One might object that modern embodied AI systems using deep neural networks do not separate perception and action sequentially. Sensory input and motor output are processed simultaneously through shared weights. That begins to look like the unified loop von Foerster is describing. The observation is fair. But the question it raises is not architectural. It is autopoietic.

The issue is not whether perception and action are processed in parallel. It is whether that processing belongs to a self-producing system whose own continuation is at stake in every cycle. In a living organism, the perception-action unity is inseparable from the fact that the organism is continuously producing the very system that perceives and acts. The unity is not a design feature. It is a consequence of being alive in Maturana’s sense.

The deeper question remains. Is anything at stake for the robot in its own navigation? Does it maintain its viability, or does someone else maintain it on its behalf? A system whose boundary is externally defined and maintained is not viable in its own right. It is viable by proxy. That distinction matters when we are asking what kind of knowing such a system could be doing.

The Full Arc:

So what is the right word for what an embodied AI accumulates through its history of structural coupling, if knowledge is not quite right?

One candidate is operational trace. It is the structural residue left by perturbations navigated, shaped into patterns of response that fall short of knowledge but go beyond mere computation. It is a phrase rather than a single word, but perhaps that is fitting. What these entities accumulate may resist the compression that a single word implies.

It is not a record, which is passive and retrievable. It is not a representation, which stands for something external. A trace is active. It shapes what comes next from within the structure that carries it. What it lacks is existential continuity, the grounding in a self that lives it forward as a living entity would.

This is not a dismissal of what embodied AI is doing. It is an attempt to describe it better. What these developments may be teaching us is that the word “knowledge” contains at least three things we had not clearly separated: acquiring adaptive competence, incorporating that competence into a continuous self, and grounding both in a self-producing entity that maintains its own existence. Embodied AI can approximate the first, cannot achieve the second, and structurally cannot reach the third. This is not because of a technical limitation, but because no amount of architectural sophistication generates a self that lives its past forward, produces its own boundary, or maintains its own existence from within.

The distinction is about what these processes are, not about their value. The argument is not that operational traces are inferior. It is that they are different in a way the word “knowledge” obscures. Keeping that distinction clear is what allows the question to remain open.

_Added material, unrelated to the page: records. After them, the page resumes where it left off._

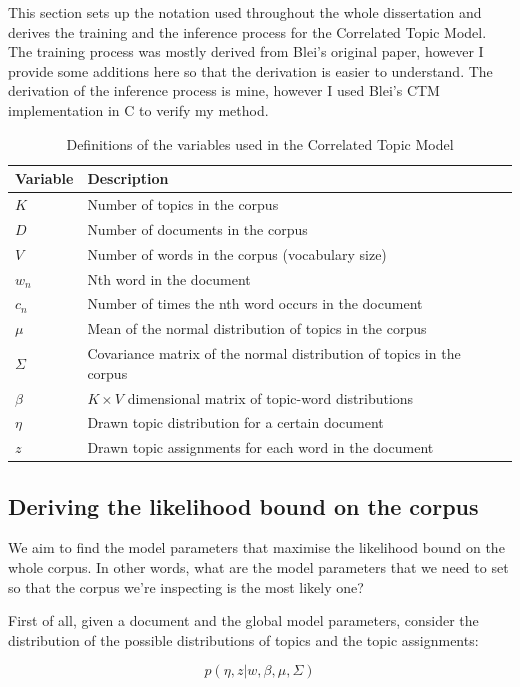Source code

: \documentclass[12pt,a4paper,twoside,openright]{report}
\begin{document}
This section sets up the notation used throughout the whole dissertation and derives the training and the inference process for the Correlated Topic Model. The training process was mostly derived from Blei's original paper, however I provide some additions here so that the derivation is easier to understand. The derivation of the inference process is mine, however I used Blei's CTM implementation in C to verify my method.

\begin{table}
\begin{tabular}{| l | l |}
\hline
Variable & Description \\
\hline
$K$ & Number of topics in the corpus \\
$D$ & Number of documents in the corpus \\
$V$ & Number of words in the corpus (vocabulary size) \\
$w_n$ & Nth word in the document \\
$c_n$ & Number of times the nth word occurs in the document \\
$\mu$ & Mean of the normal distribution of topics in the corpus \\
$\Sigma$ & Covariance matrix of the normal distribution of topics in the corpus \\
$\beta$ & $K \times V$ dimensional matrix of topic-word distributions \\
$\eta$ & Drawn topic distribution for a certain document \\
$z$ & Drawn topic assignments for each word in the document \\
\hline
\end{tabular}
\caption{Definitions of the variables used in the Correlated Topic Model}
\end{table}

\subsection{Deriving the likelihood bound on the corpus}

We aim to find the model parameters that maximise the likelihood bound on the whole corpus. In other words, what are the model parameters that we need to set so that the corpus we're inspecting is the most likely one?

First of all, given a document and the global model parameters, consider the distribution of the possible distributions of topics and the topic assignments:

\begin{equation}
p(\eta, z | w, \beta, \mu, \Sigma)
\end{equation}
\end{document}
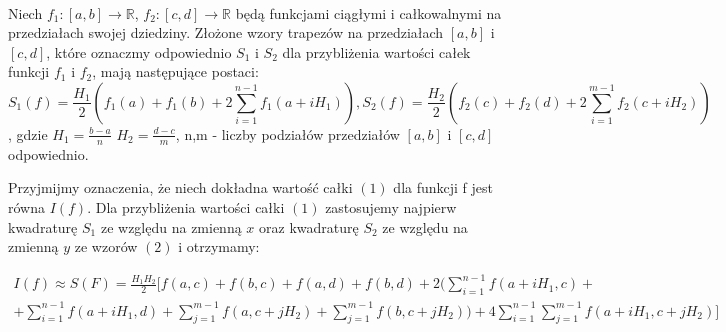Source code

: \documentclass[a4paper,12pt]{article}
\begin{document}
\paragraph{ } Niech $f_1 : [a,b] \xrightarrow{} \mathbb{R}$, $f_2 : [c,d] \xrightarrow{} \mathbb{R}$ będą funkcjami ciągłymi i całkowalnymi na przedziałach swojej dziedziny. Złożone wzory trapezów na przedziałach $[a,b]$ i $[c,d]$, które oznaczmy odpowiednio $S_1$ i $S_2$ dla przybliżenia wartości całek funkcji $f_1$ i $f_2$, mają następujące postaci:
\noindent\begin{equation}
S_1(f) = \frac{H_1}{2}(f_1(a) + f_1(b) + 2\sum_{i=1}^{n-1} f_1(a+iH_1)),  
S_2(f) = \frac{H_2}{2}(f_2(c) + f_2(d) + 2\sum_{i=1}^{m-1} f_2(c+iH_2)) 
\end{equation}
, gdzie $H_1 = \frac{b-a}{n}$ $H_2 = \frac{d-c}{m}$, n,m - liczby podziałów przedziałów $[a,b]$ i $[c,d]$ odpowiednio.

Przyjmijmy oznaczenia, że niech dokładna wartość całki $(1)$ dla funkcji f jest równa $I(f)$. Dla przybliżenia wartości całki $(1)$ zastosujemy najpierw kwadraturę $S_1$ ze względu na zmienną $x$ oraz kwadraturę $S_2$ ze względu  na zmienną $y$ ze wzorów $(2)$ i otrzymamy:

\noindent\begin{gather}
I(f) \approx S(F) = \frac{H_1 H_2}{2}  \biggr[ f(a,c) + f(b,c) + f(a,d) + f(b,d) + 2\biggl(\sum_{i=1}^{n-1} f(a+iH_1,c) + \nonumber\\[1ex] + \sum_{i=1}^{n-1} f(a+iH_1,d) +  \sum_{j=1}^{m-1} f(a,c + jH_2) + 
 \sum_{j=1}^{m-1} f(b,c + jH_2)\biggl) + 4\sum_{i=1}^{n-1}\sum_{j=1}^{m-1}f(a+iH_1,c + jH_2)\biggr]\nonumber\
\end{gather}
\end{document}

Simply put, the accumulation of data without the accumulation of scars is not knowledge. The word “scars” is rhetorical, not precise. It points toward what the argument has been building throughout. Knowledge involves a self that has been genuinely marked by its encounters.

Finding the right word is not a terminological exercise. It is a way of keeping the question honest.

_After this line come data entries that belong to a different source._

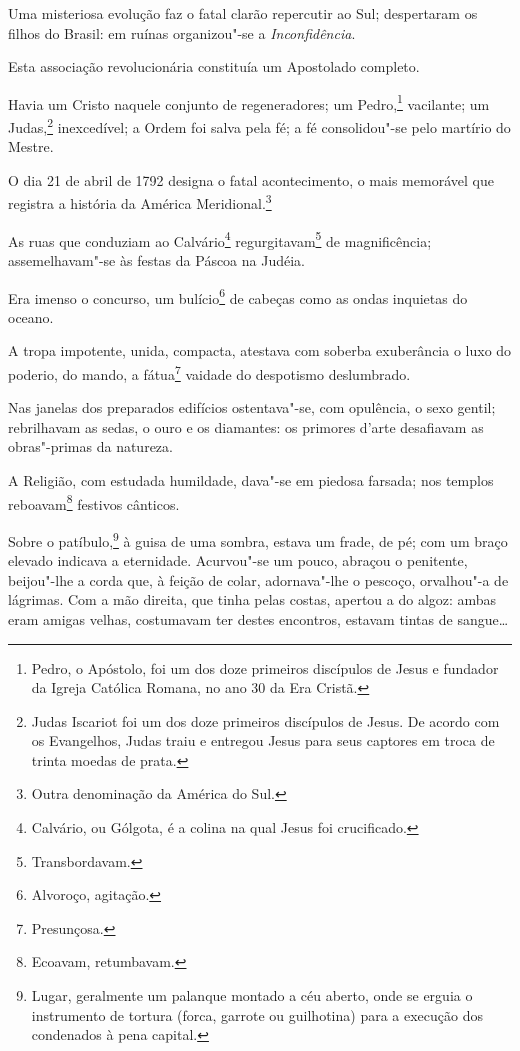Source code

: Uma misteriosa evolução faz o fatal clarão repercutir ao Sul;
despertaram os filhos do Brasil: em ruínas organizou"-se a
\emph{Inconfidência}.

Esta associação revolucionária constituía um Apostolado completo.

Havia um Cristo naquele conjunto de regeneradores; um Pedro,\footnote{
  Pedro, o Apóstolo, foi um dos doze primeiros discípulos de Jesus e
  fundador da Igreja Católica Romana, no ano 30 da Era Cristã.}
vacilante; um Judas,\footnote{Judas Iscariot foi um dos doze primeiros
  discípulos de Jesus. De acordo com os Evangelhos, Judas traiu e
  entregou Jesus para seus captores em troca de trinta moedas de prata.}
inexcedível; a Ordem foi salva pela fé; a fé consolidou"-se pelo martírio
do Mestre.

O dia 21 de abril de 1792 designa o fatal acontecimento, o mais
memorável que registra a história da América Meridional.\footnote{
  Outra denominação da América do Sul.}

As ruas que conduziam ao Calvário\footnote{Calvário, ou Gólgota, é a
  colina na qual Jesus foi crucificado.} regurgitavam\footnote{
  Transbordavam.} de magnificência; assemelhavam"-se às festas da Páscoa
na Judéia.

Era imenso o concurso, um bulício\footnote{Alvoroço, agitação.} de
cabeças como as ondas inquietas do oceano.

A tropa impotente, unida, compacta, atestava com soberba exuberância o
luxo do poderio, do mando, a fátua\footnote{Presunçosa.} vaidade do
despotismo deslumbrado.

Nas janelas dos preparados edifícios ostentava"-se, com opulência, o sexo
gentil; rebrilhavam as sedas, o ouro e os diamantes: os primores d'arte
desafiavam as obras"-primas da natureza.

A Religião, com estudada humildade, dava"-se em piedosa farsada; nos
templos reboavam\footnote{Ecoavam, retumbavam.} festivos cânticos.

Sobre o patíbulo,\footnote{Lugar, geralmente um palanque montado a céu
  aberto, onde se erguia o instrumento de tortura (forca, garrote ou
  guilhotina) para a execução dos condenados à pena capital.} à guisa
de uma sombra, estava um frade, de pé; com um braço elevado indicava a
eternidade. Acurvou"-se um pouco, abraçou o penitente, beijou"-lhe a corda
que, à feição de colar, adornava"-lhe o pescoço, orvalhou"-a de lágrimas.
Com a mão direita, que tinha pelas costas, apertou a do algoz: ambas
eram amigas velhas, costumavam ter destes encontros, estavam tintas de
sangue\ldots{}

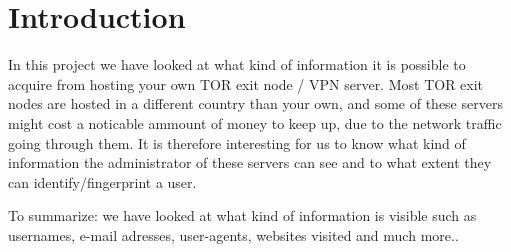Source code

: \section{Introduction}
In this project we have looked at what kind of information it is possible to acquire from hosting your own TOR exit node / VPN server.
Most TOR exit nodes are hosted in a different country than your own, and some of these servers might cost a noticable ammount of money to keep up, due to the network traffic going through them. It is therefore interesting for us to know what kind of information the administrator of these servers can see and to what extent they can identify/fingerprint a user.

To summarize:
we have looked at what kind of information is visible such as usernames, e-mail adresses, user-agents, websites visited and much more..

Stay curious, and Always keep on learning…

If you liked what you have read, please consider my book “Second Order Cybernetics,” available in hard copy and e book formats. https://www.cyb3rsyn.com/products/soc-book

Notes:

 The ideas discussed here will form part of the second edition of my book, Second Order Cybernetics. The second edition will include a first half where I go into the introduction of cybernetics and related ideas. The post is slightly longer than usual because of that.

In referencing the work of Martin Heidegger, I want to acknowledge the deeply troubling fact of his affiliation with the Nazi party. This aspect of his life casts a long and painful shadow over his legacy. While I draw on specific philosophical ideas that I find thought-provoking or useful, this is not an endorsement of the man or his actions. Engaging with his work requires ethical vigilance, and I remain mindful of the responsibility to not separate ideas from the broader context in which they were formed.